* _WORK REQUEST_:
Please print the entries below exactly, from the line with "- EVCE - Electric Vehicle Charge Equipment" through the line with "This project aims", including both of those lines and leaving out all others.

━━━━━━━━━━━━━━━━━━━━

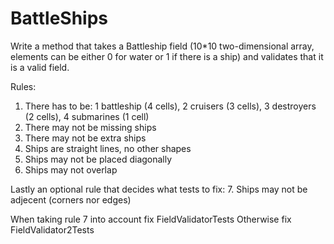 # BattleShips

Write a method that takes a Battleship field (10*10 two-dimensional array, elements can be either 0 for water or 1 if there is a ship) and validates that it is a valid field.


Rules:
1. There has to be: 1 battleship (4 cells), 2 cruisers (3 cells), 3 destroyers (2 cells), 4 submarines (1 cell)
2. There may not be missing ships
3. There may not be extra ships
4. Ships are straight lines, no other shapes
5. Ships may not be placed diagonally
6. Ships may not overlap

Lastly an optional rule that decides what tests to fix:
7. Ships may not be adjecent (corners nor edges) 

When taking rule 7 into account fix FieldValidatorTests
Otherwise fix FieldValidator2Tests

━━━━━━━━━━━━━━━━━━━━

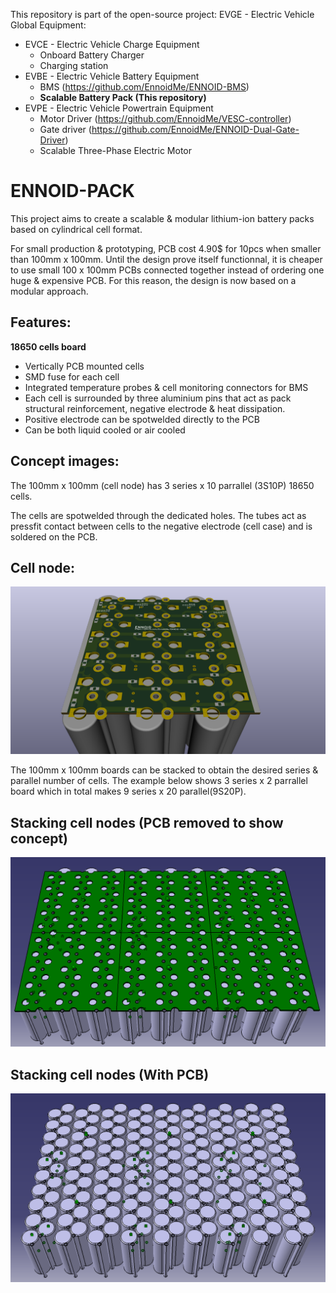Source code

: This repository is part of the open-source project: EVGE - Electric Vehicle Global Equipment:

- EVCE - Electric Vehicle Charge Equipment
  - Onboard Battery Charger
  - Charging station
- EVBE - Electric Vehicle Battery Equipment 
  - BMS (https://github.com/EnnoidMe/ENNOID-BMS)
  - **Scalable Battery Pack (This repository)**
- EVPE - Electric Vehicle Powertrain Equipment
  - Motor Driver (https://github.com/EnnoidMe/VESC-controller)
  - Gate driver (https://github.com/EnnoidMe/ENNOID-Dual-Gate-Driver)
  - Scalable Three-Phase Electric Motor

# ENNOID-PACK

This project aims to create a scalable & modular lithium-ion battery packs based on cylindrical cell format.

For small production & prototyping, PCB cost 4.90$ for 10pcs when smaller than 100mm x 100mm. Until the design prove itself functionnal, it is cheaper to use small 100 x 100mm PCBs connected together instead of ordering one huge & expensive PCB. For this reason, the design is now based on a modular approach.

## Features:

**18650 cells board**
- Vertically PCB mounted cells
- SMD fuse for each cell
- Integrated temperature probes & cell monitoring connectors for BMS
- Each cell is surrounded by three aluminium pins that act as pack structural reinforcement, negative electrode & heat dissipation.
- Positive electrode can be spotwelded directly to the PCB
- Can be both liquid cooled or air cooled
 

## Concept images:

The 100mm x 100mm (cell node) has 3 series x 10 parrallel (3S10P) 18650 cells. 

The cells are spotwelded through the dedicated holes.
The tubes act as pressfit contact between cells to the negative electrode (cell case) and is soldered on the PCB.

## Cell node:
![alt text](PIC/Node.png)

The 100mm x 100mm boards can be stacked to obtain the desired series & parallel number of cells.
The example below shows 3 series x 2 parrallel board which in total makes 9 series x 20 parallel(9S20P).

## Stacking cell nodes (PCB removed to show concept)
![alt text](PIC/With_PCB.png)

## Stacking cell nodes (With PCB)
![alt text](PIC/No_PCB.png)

━━━━━━━━━━━━━━━━━━━━

* _WRITTEN ANSWER_:
- EVCE - Electric Vehicle Charge Equipment
  - Onboard Battery Charger
  - Charging station
- EVBE - Electric Vehicle Battery Equipment 
  - BMS (https://github.com/EnnoidMe/ENNOID-BMS)
  - **Scalable Battery Pack (This repository)**
- EVPE - Electric Vehicle Powertrain Equipment
  - Motor Driver (https://github.com/EnnoidMe/VESC-controller)
  - Gate driver (https://github.com/EnnoidMe/ENNOID-Dual-Gate-Driver)
  - Scalable Three-Phase Electric Motor

# ENNOID-PACK

This project aims to create a scalable & modular lithium-ion battery packs based on cylindrical cell format.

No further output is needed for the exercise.